PROVIDENCE, R.I. [Brown University] — Its head and body looked like a dog, yet its striped coat was cat-like. It carried its young in a pouch, like a kangaroo. No wonder the thylacine — the enigmatic, iconic creature of Australia and Tasmania — was the object of so much confusion, alternately called the “marsupial wolf” and the “Tasmanian tiger.”
So what was it? By studying bones of thylacines and 31 other mammals, researchers at Brown University have the answer: The thylacine was a Tasmanian tiger — more cat than dog, although clearly a marsupial. In a paper published in Biology Letters, the researchers have shown that the extinct thylacine was a solitary, ambush-style predator. That hunting approach separates thylacines from wolves and other large canid, or dog-like, species that hunt in packs and generally pursue their quarry over some distance.

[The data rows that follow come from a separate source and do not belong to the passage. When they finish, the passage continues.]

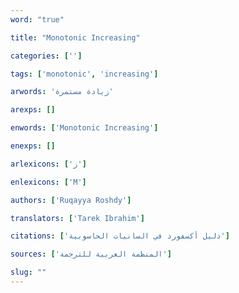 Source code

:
 ```yaml
---
word: "true"

title: "Monotonic Increasing"

categories: ['']

tags: ['monotonic', 'increasing']

arwords: 'زيادة مستمرة'

arexps: []

enwords: ['Monotonic Increasing']

enexps: []

arlexicons: ['ز']

enlexicons: ['M']

authors: ['Ruqayya Roshdy']

translators: ['Tarek Ibrahim']

citations: ['دليل أكسفورد في السانيات الحاسوبية']

sources: ['المنظمة العربية للترجمة']

slug: ""
---
```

“We provide quantitative support to the suspicions of earlier researchers that the thylacine was not a pursuit predator,” said Borja Figueirido, a postdoctoral researcher at Brown University and the paper’s lead author. “Although there is no doubt that the thylacine diet was similar to that of living wolves, we find no compelling evidence that they hunted similarly.”
For millions of years, Thylacinus cynocephalus roamed mainland Australia. Its numbers declined as humans settled throughout the continent, beginning some 40,000 years ago, and the dingo, a small, dog-like creature, was introduced, about 4,000 years ago. Thylacines’ last remaining outpost was in dingo-free Tasmania, but a concerted eradication effort wiped out the species. The last known thylacine, said to be named “Benjamin,” died at a zoo in Hobart in 1936.
Researchers debate why the Tasmanian tiger fared so poorly on continental Australia with the arrival of humans and dingoes. Most accept that human activity disrupted thylacine habitat and perhaps its food sources as well. But there is less agreement about the dingoes’ effect. The conventional thinking had been that dingoes were the placental spitting image of the marsupial thylacines, evolved in isolated settings, which biologists term evolutionary convergence. When dingoes arrived in Australia, they helped push the thylacines out.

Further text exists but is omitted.